▸ **WORK TASK**
Nothing may be left out or changed. Print every entry.

▸ **MATERIAL FOR THE TASK**
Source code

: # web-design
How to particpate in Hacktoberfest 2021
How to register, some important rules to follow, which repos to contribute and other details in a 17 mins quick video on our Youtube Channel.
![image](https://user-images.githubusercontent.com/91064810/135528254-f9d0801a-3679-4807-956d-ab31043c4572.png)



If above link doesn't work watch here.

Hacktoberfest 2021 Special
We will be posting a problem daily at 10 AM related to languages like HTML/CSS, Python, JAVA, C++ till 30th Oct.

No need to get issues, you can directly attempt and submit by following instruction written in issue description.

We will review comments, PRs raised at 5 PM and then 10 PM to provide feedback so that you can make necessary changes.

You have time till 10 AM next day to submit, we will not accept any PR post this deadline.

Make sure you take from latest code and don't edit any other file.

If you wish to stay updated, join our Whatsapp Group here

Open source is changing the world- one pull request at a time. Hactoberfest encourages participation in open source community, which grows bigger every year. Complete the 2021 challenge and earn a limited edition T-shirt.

▸ **RESPONSE AREA**
Source code

: # web-design
How to particpate in Hacktoberfest 2021
How to register, some important rules to follow, which repos to contribute and other details in a 17 mins quick video on our Youtube Channel.
![image](https://user-images.githubusercontent.com/91064810/135528254-f9d0801a-3679-4807-956d-ab31043c4572.png)



If above link doesn't work watch here.

Hacktoberfest 2021 Special
We will be posting a problem daily at 10 AM related to languages like HTML/CSS, Python, JAVA, C++ till 30th Oct.

No need to get issues, you can directly attempt and submit by following instruction written in issue description.

We will review comments, PRs raised at 5 PM and then 10 PM to provide feedback so that you can make necessary changes.

You have time till 10 AM next day to submit, we will not accept any PR post this deadline.

Make sure you take from latest code and don't edit any other file.

If you wish to stay updated, join our Whatsapp Group here

Open source is changing the world- one pull request at a time. Hactoberfest encourages participation in open source community, which grows bigger every year. Complete the 2021 challenge and earn a limited edition T-shirt.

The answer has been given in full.